(Dataset Opens)
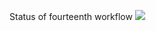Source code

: Status of fourteenth workflow
<img src="https://github.com/SergeyNefyodov/github-actions/actions/workflows/fourteenth-workflow.yml/badge.svg?brahch=main">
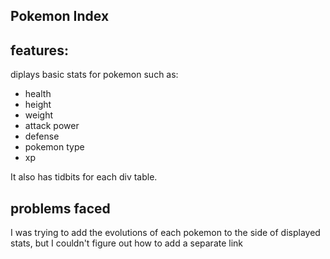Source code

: ## Pokemon Index

## features:
diplays basic stats for pokemon such as:
- health
- height
- weight
- attack power
- defense
- pokemon type
- xp

It also has tidbits for each div table.

## problems faced
I was trying to add the evolutions of each pokemon to the side of displayed stats, but I couldn't figure out how to add a separate link


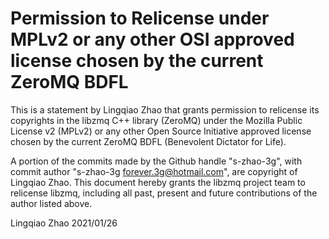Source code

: # Permission to Relicense under MPLv2 or any other OSI approved license chosen by the current ZeroMQ BDFL

This is a statement by Lingqiao Zhao
that grants permission to relicense its copyrights in the libzmq C++
library (ZeroMQ) under the Mozilla Public License v2 (MPLv2) or any other 
Open Source Initiative approved license chosen by the current ZeroMQ 
BDFL (Benevolent Dictator for Life).

A portion of the commits made by the Github handle "s-zhao-3g", with
commit author "s-zhao-3g <forever.3g@hotmail.com>", are copyright of Lingqiao Zhao.
This document hereby grants the libzmq project team to relicense libzmq, 
including all past, present and future contributions of the author listed above.

Lingqiao Zhao
2021/01/26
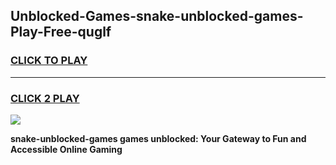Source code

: 
## Unblocked-Games-snake-unblocked-games-Play-Free-quglf
<h3>
<a href="https://premium76.site?title=snake-unblocked-games&ref=23A">CLICK TO PLAY</a></h3>
<hr>

<h3>
<a href="https://premium76.site?title=snake-unblocked-games&ref=23A">CLICK 2 PLAY</a>
  
</h3>

<a href="https://premium76.site?title=snake-unblocked-games&ref=23A"><img src="https://clearcache.store/games.png"></a>


**snake-unblocked-games games unblocked: Your Gateway to Fun and Accessible Online Gaming**
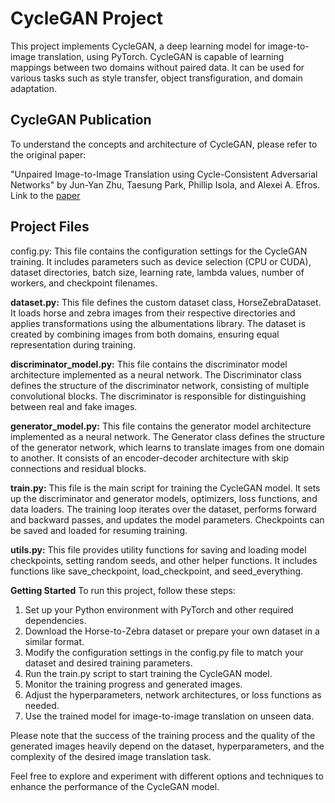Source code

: # CycleGAN Project
This project implements CycleGAN, a deep learning model for image-to-image translation, using PyTorch. CycleGAN is capable of learning mappings between two domains without paired data. It can be used for various tasks such as style transfer, object transfiguration, and domain adaptation.

## CycleGAN Publication
To understand the concepts and architecture of CycleGAN, please refer to the original paper:

"Unpaired Image-to-Image Translation using Cycle-Consistent Adversarial Networks" by Jun-Yan Zhu, Taesung Park, Phillip Isola, and Alexei A. Efros. Link to the [paper](https://arxiv.org/abs/1703.10593)

## Project Files
config.py: This file contains the configuration settings for the CycleGAN training. It includes parameters such as device selection (CPU or CUDA), dataset directories, batch size, learning rate, lambda values, number of workers, and checkpoint filenames.

**dataset.py:** This file defines the custom dataset class, HorseZebraDataset. It loads horse and zebra images from their respective directories and applies transformations using the albumentations library. The dataset is created by combining images from both domains, ensuring equal representation during training.

**discriminator_model.py:** This file contains the discriminator model architecture implemented as a neural network. The Discriminator class defines the structure of the discriminator network, consisting of multiple convolutional blocks. The discriminator is responsible for distinguishing between real and fake images.

**generator_model.py:** This file contains the generator model architecture implemented as a neural network. The Generator class defines the structure of the generator network, which learns to translate images from one domain to another. It consists of an encoder-decoder architecture with skip connections and residual blocks.

**train.py:** This file is the main script for training the CycleGAN model. It sets up the discriminator and generator models, optimizers, loss functions, and data loaders. The training loop iterates over the dataset, performs forward and backward passes, and updates the model parameters. Checkpoints can be saved and loaded for resuming training.

**utils.py:** This file provides utility functions for saving and loading model checkpoints, setting random seeds, and other helper functions. It includes functions like save_checkpoint, load_checkpoint, and seed_everything.

**Getting Started**
To run this project, follow these steps:

1. Set up your Python environment with PyTorch and other required dependencies.
2. Download the Horse-to-Zebra dataset or prepare your own dataset in a similar format.
3. Modify the configuration settings in the config.py file to match your dataset and desired training parameters.
4. Run the train.py script to start training the CycleGAN model.
5. Monitor the training progress and generated images.
6. Adjust the hyperparameters, network architectures, or loss functions as needed.
7. Use the trained model for image-to-image translation on unseen data.


Please note that the success of the training process and the quality of the generated images heavily depend on the dataset, hyperparameters, and the complexity of the desired image translation task.

Feel free to explore and experiment with different options and techniques to enhance the performance of the CycleGAN model.

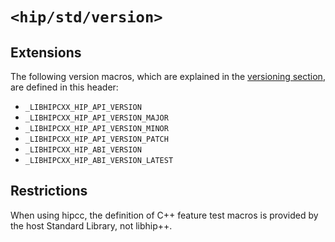 <!-- MIT License
  -- 
  -- Modifications Copyright (c) 2024 Advanced Micro Devices, Inc.
  -- 
  -- Permission is hereby granted, free of charge, to any person obtaining a copy
  -- of this software and associated documentation files (the "Software"), to deal
  -- in the Software without restriction, including without limitation the rights
  -- to use, copy, modify, merge, publish, distribute, sublicense, and/or sell
  -- copies of the Software, and to permit persons to whom the Software is
  -- furnished to do so, subject to the following conditions:
  -- 
  -- The above copyright notice and this permission notice shall be included in all
  -- copies or substantial portions of the Software.
  -- 
  -- THE SOFTWARE IS PROVIDED "AS IS", WITHOUT WARRANTY OF ANY KIND, EXPRESS OR
  -- IMPLIED, INCLUDING BUT NOT LIMITED TO THE WARRANTIES OF MERCHANTABILITY,
  -- FITNESS FOR A PARTICULAR PURPOSE AND NONINFRINGEMENT. IN NO EVENT SHALL THE
  -- AUTHORS OR COPYRIGHT HOLDERS BE LIABLE FOR ANY CLAIM, DAMAGES OR OTHER
  -- LIABILITY, WHETHER IN AN ACTION OF CONTRACT, TORT OR OTHERWISE, ARISING FROM,
  -- OUT OF OR IN CONNECTION WITH THE SOFTWARE OR THE USE OR OTHER DEALINGS IN THE
  -- SOFTWARE.
  -->

# `<hip/std/version>`

## Extensions

The following version macros, which are explained in the [versioning section],
  are defined in this header:

- `_LIBHIPCXX_HIP_API_VERSION`
- `_LIBHIPCXX_HIP_API_VERSION_MAJOR`
- `_LIBHIPCXX_HIP_API_VERSION_MINOR`
- `_LIBHIPCXX_HIP_API_VERSION_PATCH`
- `_LIBHIPCXX_HIP_ABI_VERSION`
- `_LIBHIPCXX_HIP_ABI_VERSION_LATEST`

## Restrictions

When using hipcc, the definition of C++ feature test macros is provided by the
  host Standard Library, not libhip++.


[versioning section]: ../../releases/versioning.md
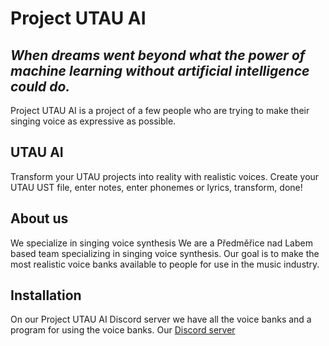 # Project UTAU AI
## _When dreams went beyond what the power of machine learning without artificial intelligence could do._

Project UTAU AI is a project of a few people who are trying to make their singing voice as expressive as possible.

## UTAU AI
Transform your UTAU projects into reality with realistic voices.
Create your UTAU UST file, enter notes, enter phonemes or lyrics, transform, done!

## About us
We specialize in singing voice synthesis
We are a Předměřice nad Labem based team specializing in singing voice synthesis.
Our goal is to make the most realistic voice banks available to people for use in the music industry.

## Installation
On our Project UTAU AI Discord server we have all the voice banks and a program for using the voice banks.
Our [Discord server](https://discord.gg/agvwQ9va3E)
(Dataset Closes)
## Work item
In the listing above, find each line with the word "libzmq" and copy it.

## Task response
that grants permission to relicense its copyrights in the libzmq C++
This document hereby grants the libzmq project team to relicense libzmq, 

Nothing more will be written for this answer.